“Siamo studenti e studentesse di Piacenza e provincia; oggi siamo scesi in piazza per rivendicare maggiore attenzione e investimenti nel mondo della cultura e della formazione”. Il sit-in si è tenuto a Barriera Genova, nei pressi del liceo Respighi.
“In questi 8 mesi trascorsi dalla prima chiusura delle scuole a causa dell’emergenza sanitaria, il Governo ha avuto la possibilità di progettare e mettere in pratica nuove soluzioni per permettere a studenti e insegnanti di tornare a scuola in sicurezza. Tanto si poteva fare sull’edilizia scolastica (sistemando e trovando nuove strutture, dato che la nostra città pullula di edifici vuoti e inutilizzati); oppure sui trasporti pubblici (aumentando il numero di corse degli autobus, sia all’andata che al ritorno, e non solo in certe fasce come hanno fatto). Purtroppo però il governo ha dimostrato un sostanziale disinteresse a riguardo; tant’è che a settembre ci siamo ritrovati in classi pollaio e a viaggiare su bus stracolmi. E’ evidente che per lo Stato le scuole andavano riaperte perché serviva un grande babysitting pubblico, “perché sennò la gente come lavora?”.
“Dopo 6 mesi di chiusura delle scuole (da marzo fino ad agosto compresi), la questione era ancora ferma sull’obbligo di indossare o meno le mascherine in classe. Il tutto perdendo di vista i nodi centrali come la sistemazione dell’edilizia scolastica, il potenziamento del trasporto pubblico o il rafforzamento della sanità territoriale, che avrebbe potuto garantire un tracciamento più efficace e dunque una maggiore sicurezza anche a scuola.
Siamo arrivati allora, dopo un grave innalzamento dei contagi, alla reintroduzione della didattica a distanza in percentuale totalitaria”.
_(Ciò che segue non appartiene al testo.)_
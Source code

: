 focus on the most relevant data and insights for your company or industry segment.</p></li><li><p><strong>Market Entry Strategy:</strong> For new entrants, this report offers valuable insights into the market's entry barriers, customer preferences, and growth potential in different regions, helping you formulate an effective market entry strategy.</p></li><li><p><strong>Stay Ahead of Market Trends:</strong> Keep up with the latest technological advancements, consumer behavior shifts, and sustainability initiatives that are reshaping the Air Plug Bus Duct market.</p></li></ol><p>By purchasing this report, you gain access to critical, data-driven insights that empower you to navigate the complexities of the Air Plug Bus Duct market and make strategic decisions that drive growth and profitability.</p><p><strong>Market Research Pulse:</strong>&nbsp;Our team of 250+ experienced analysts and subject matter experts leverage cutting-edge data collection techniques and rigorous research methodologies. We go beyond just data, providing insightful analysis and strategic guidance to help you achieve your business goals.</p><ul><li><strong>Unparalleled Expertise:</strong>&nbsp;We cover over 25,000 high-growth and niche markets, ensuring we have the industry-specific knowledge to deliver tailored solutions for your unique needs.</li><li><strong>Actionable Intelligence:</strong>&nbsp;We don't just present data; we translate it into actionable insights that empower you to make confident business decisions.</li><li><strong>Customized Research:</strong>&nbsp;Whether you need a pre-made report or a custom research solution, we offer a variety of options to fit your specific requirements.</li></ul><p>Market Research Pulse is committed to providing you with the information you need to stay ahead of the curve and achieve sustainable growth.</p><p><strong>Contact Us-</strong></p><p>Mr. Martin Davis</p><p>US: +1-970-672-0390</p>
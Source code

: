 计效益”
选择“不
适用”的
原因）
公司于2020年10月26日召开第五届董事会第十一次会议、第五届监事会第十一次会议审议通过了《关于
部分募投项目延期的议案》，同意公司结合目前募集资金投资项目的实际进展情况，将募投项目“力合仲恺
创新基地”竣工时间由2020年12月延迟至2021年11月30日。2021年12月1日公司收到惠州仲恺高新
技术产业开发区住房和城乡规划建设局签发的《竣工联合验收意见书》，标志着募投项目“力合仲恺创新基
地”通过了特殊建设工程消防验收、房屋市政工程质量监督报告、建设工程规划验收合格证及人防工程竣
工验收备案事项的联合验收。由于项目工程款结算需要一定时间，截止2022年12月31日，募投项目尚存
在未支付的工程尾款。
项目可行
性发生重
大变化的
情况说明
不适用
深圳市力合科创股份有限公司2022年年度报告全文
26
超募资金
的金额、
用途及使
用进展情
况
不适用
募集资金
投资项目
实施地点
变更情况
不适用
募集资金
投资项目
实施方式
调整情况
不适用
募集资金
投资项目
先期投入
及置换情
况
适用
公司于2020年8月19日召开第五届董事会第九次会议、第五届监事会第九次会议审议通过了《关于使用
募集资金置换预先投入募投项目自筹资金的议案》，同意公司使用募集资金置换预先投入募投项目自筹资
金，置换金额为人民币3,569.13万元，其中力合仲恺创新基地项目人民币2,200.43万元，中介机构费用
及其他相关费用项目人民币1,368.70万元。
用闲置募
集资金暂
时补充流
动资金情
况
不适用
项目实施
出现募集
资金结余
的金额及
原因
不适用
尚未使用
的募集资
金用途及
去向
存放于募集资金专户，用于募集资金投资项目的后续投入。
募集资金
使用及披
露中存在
“Siamo ben consapevoli della gravità e complessità della situazione, siamo i primi a essere preoccupati per le nostre famiglie, per i nostri genitori e i nostri nonni. Tuttavia, proprio questa consapevolezza dell’urgenza dei problemi e delle difficoltà che stiamo vivendo ci porta a denunciare con determinazione le mancanze dimostrate nei nostri confronti”.
“Siamo scesi in piazza insieme alle lavoratrici e ai lavoratori dello spettacolo che anche a Piacenza protestano come in tutta Italia; perché ci sentiamo vicini alla loro lotta e alle loro rivendicazioni. Il Governo ha dimostrato che la cultura non è una priorità per questo paese; non lo sono le scuole, le università, i teatri, i musei, così come tutte le persone che lavorano in questi ambiti: totalmente abbandonati a se stessi senza tutele né garanzie”.
“Ci rendiamo conto che le priorità di questo paese sono altre, legate alla produttività e all’economia, in quanto sappiamo bene che è diffuso il pensiero che “con la cultura non si mangia”. Ebbene, noi crediamo invece che una società realmente democratica e avanzata dovrebbe preoccuparsi in primo luogo dell’istruzione; dovrebbe ripensare i luoghi della formazione in modo diverso, con un ruolo diverso dal parcheggio dei bambini; dovrebbe ripartire dalla cultura e dall’educazione, ma questa volta con aiuti concreti e finanziamenti”.
“Siamo stanchi dei discorsi retorici e crediamo non si possa più andare avanti a suon di misure emergenziali. Serve un piano di investimenti serio e lungimirante; un piano per tornare a scuola in sicurezza, per tutelare chi è senza lavoro e chi ogni giorno rischia di ammalarsi; soprattutto per potenziare la sanità pubblica”.